- [Your goal]
Go through the data below and repeat it exactly, skipping each picture.

- [Provided material]
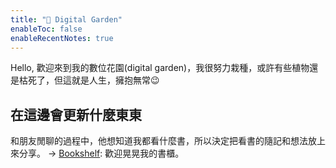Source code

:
```yaml
---
title: "🌵 Digital Garden"
enableToc: false
enableRecentNotes: true
---
```


Hello, 歡迎來到我的數位花園(digital garden)，我很努力栽種，或許有些植物還是枯死了，但這就是人生，擁抱無常😉


## 在這邊會更新什麼東東

和朋友閒聊的過程中，他想知道我都看什麼書，所以決定把看書的隨記和想法放上來分享。
→ [Bookshelf](notes/Bookshelf.md): 歡迎晃晃我的書櫃。
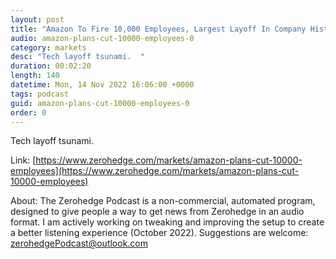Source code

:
 ```yaml
---
layout: post
title: "Amazon To Fire 10,000 Employees, Largest Layoff In Company History"
audio: amazon-plans-cut-10000-employees-0
category: markets
desc: "Tech layoff tsunami.  "
duration: 00:02:20
length: 140
datetime: Mon, 14 Nov 2022 16:06:00 +0000
tags: podcast
guid: amazon-plans-cut-10000-employees-0
order: 0
---
```

Tech layoff tsunami.  

Link: [https://www.zerohedge.com/markets/amazon-plans-cut-10000-employees](https://www.zerohedge.com/markets/amazon-plans-cut-10000-employees)

About: The Zerohedge Podcast is a non-commercial, automated program, designed to give people a way to get news from Zerohedge in an audio format.  I am actively working on tweaking and improving the setup to create a better listening experience (October 2022).  Suggestions are welcome: [zerohedgePodcast@outlook.com](mailto:zerohedgePodcast@outlook.com)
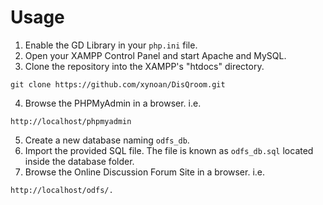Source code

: # Usage
1. Enable the GD Library in your `php.ini` file.
2. Open your XAMPP Control Panel and start Apache and MySQL.
3. Clone the repository into the XAMPP's "htdocs" directory.
```
git clone https://github.com/xynoan/DisQroom.git
```
4. Browse the PHPMyAdmin in a browser. i.e. 
```
http://localhost/phpmyadmin
```
5. Create a new database naming `odfs_db`.
6. Import the provided SQL file. The file is known as `odfs_db.sql` located inside the database folder.
7. Browse the Online Discussion Forum Site in a browser. i.e. 
```
http://localhost/odfs/.
```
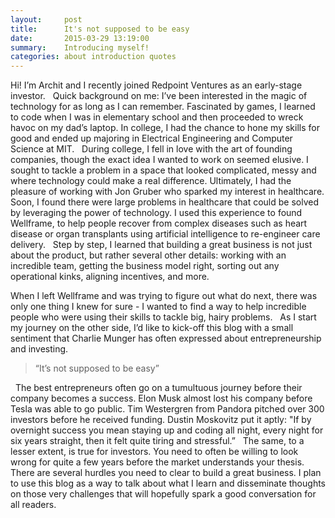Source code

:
 ```yaml
---
layout:     post
title:      It's not supposed to be easy
date:       2015-03-29 13:19:00
summary:    Introducing myself!
categories: about introduction quotes
---
```


Hi! I’m Archit and I recently joined Redpoint Ventures as an early-stage investor.
 
Quick background on me:
I’ve been interested in the magic of technology for as long as I can remember. Fascinated by games, I learned to code when I was in elementary school and then proceeded to wreck havoc on my dad’s laptop. In college, I had the chance to hone my skills for good and ended up majoring in Electrical Engineering and Computer Science at MIT.
 
During college, I fell in love with the art of founding companies, though the exact idea I wanted to work on seemed elusive. I sought to tackle a problem in a space that looked complicated, messy and where technology could make a real difference. Ultimately, I had the pleasure of working with Jon Gruber who sparked my interest in healthcare. Soon, I found there were large problems in healthcare that could be solved by leveraging the power of technology. I used this experience to found Wellframe, to help people recover from complex diseases such as heart disease or organ transplants using artificial intelligence to re-engineer care delivery.
 
Step by step, I learned that building a great business is not just about the product, but rather several other details: working with an incredible team, getting the business model right, sorting out any operational kinks, aligning incentives, and more.

When I left Wellframe and was trying to figure out what do next, there was only one thing I knew for sure - I wanted to find a way to help incredible people who were using their skills to tackle big, hairy problems.
 
As I start my journey on the other side, I’d like to kick-off this blog with a small sentiment that Charlie Munger has often expressed about entrepreneurship and investing.

<blockquote>“It’s not supposed to be easy”</blockquote>
 
The best entrepreneurs often go on a tumultuous journey before their company becomes a success. Elon Musk almost lost his company before Tesla was able to go public. Tim Westergren from Pandora pitched over 300 investors before he received funding. Dustin Moskovitz put it aptly: "If by overnight success you mean staying up and coding all night, every night for six years straight, then it felt quite tiring and stressful.”
 
The same, to a lesser extent, is true for investors. You need to often be willing to look wrong for quite a few years before the market understands your thesis.
 
There are several hurdles you need to clear to build a great business. I plan to use this blog as a way to talk about what I learn and disseminate thoughts on those very challenges that will hopefully spark a good conversation for all readers.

- [Task response]
Source code

:
```yaml
---
title: "🌵 Digital Garden"
enableToc: false
enableRecentNotes: true
---
```


Hello, 歡迎來到我的數位花園(digital garden)，我很努力栽種，或許有些植物還是枯死了，但這就是人生，擁抱無常😉


## 在這邊會更新什麼東東

和朋友閒聊的過程中，他想知道我都看什麼書，所以決定把看書的隨記和想法放上來分享。
→ [Bookshelf](notes/Bookshelf.md): 歡迎晃晃我的書櫃。
Source code

:
 ```yaml
---
layout: post
title: "Amazon To Fire 10,000 Employees, Largest Layoff In Company History"
audio: amazon-plans-cut-10000-employees-0
category: markets
desc: "Tech layoff tsunami.  "
duration: 00:02:20
length: 140
datetime: Mon, 14 Nov 2022 16:06:00 +0000
tags: podcast
guid: amazon-plans-cut-10000-employees-0
order: 0
---
```

Tech layoff tsunami.  

Link: [https://www.zerohedge.com/markets/amazon-plans-cut-10000-employees](https://www.zerohedge.com/markets/amazon-plans-cut-10000-employees)

About: The Zerohedge Podcast is a non-commercial, automated program, designed to give people a way to get news from Zerohedge in an audio format.  I am actively working on tweaking and improving the setup to create a better listening experience (October 2022).  Suggestions are welcome: [zerohedgePodcast@outlook.com](mailto:zerohedgePodcast@outlook.com)
Source code

: # Usage
1. Enable the GD Library in your `php.ini` file.
2. Open your XAMPP Control Panel and start Apache and MySQL.
3. Clone the repository into the XAMPP's "htdocs" directory.
```
git clone https://github.com/xynoan/DisQroom.git
```
4. Browse the PHPMyAdmin in a browser. i.e. 
```
http://localhost/phpmyadmin
```
5. Create a new database naming `odfs_db`.
6. Import the provided SQL file. The file is known as `odfs_db.sql` located inside the database folder.
7. Browse the Online Discussion Forum Site in a browser. i.e. 
```
http://localhost/odfs/.
```
Source code

:
 ```yaml
---
layout:     post
title:      It's not supposed to be easy
date:       2015-03-29 13:19:00
summary:    Introducing myself!
categories: about introduction quotes
---
```


Hi! I’m Archit and I recently joined Redpoint Ventures as an early-stage investor.
 
Quick background on me:
I’ve been interested in the magic of technology for as long as I can remember. Fascinated by games, I learned to code when I was in elementary school and then proceeded to wreck havoc on my dad’s laptop. In college, I had the chance to hone my skills for good and ended up majoring in Electrical Engineering and Computer Science at MIT.
 
During college, I fell in love with the art of founding companies, though the exact idea I wanted to work on seemed elusive. I sought to tackle a problem in a space that looked complicated, messy and where technology could make a real difference. Ultimately, I had the pleasure of working with Jon Gruber who sparked my interest in healthcare. Soon, I found there were large problems in healthcare that could be solved by leveraging the power of technology. I used this experience to found Wellframe, to help people recover from complex diseases such as heart disease or organ transplants using artificial intelligence to re-engineer care delivery.
 
Step by step, I learned that building a great business is not just about the product, but rather several other details: working with an incredible team, getting the business model right, sorting out any operational kinks, aligning incentives, and more.

When I left Wellframe and was trying to figure out what do next, there was only one thing I knew for sure - I wanted to find a way to help incredible people who were using their skills to tackle big, hairy problems.
 
As I start my journey on the other side, I’d like to kick-off this blog with a small sentiment that Charlie Munger has often expressed about entrepreneurship and investing.

<blockquote>“It’s not supposed to be easy”</blockquote>
 
The best entrepreneurs often go on a tumultuous journey before their company becomes a success. Elon Musk almost lost his company before Tesla was able to go public. Tim Westergren from Pandora pitched over 300 investors before he received funding. Dustin Moskovitz put it aptly: "If by overnight success you mean staying up and coding all night, every night for six years straight, then it felt quite tiring and stressful.”
 
The same, to a lesser extent, is true for investors. You need to often be willing to look wrong for quite a few years before the market understands your thesis.
 
There are several hurdles you need to clear to build a great business. I plan to use this blog as a way to talk about what I learn and disseminate thoughts on those very challenges that will hopefully spark a good conversation for all readers.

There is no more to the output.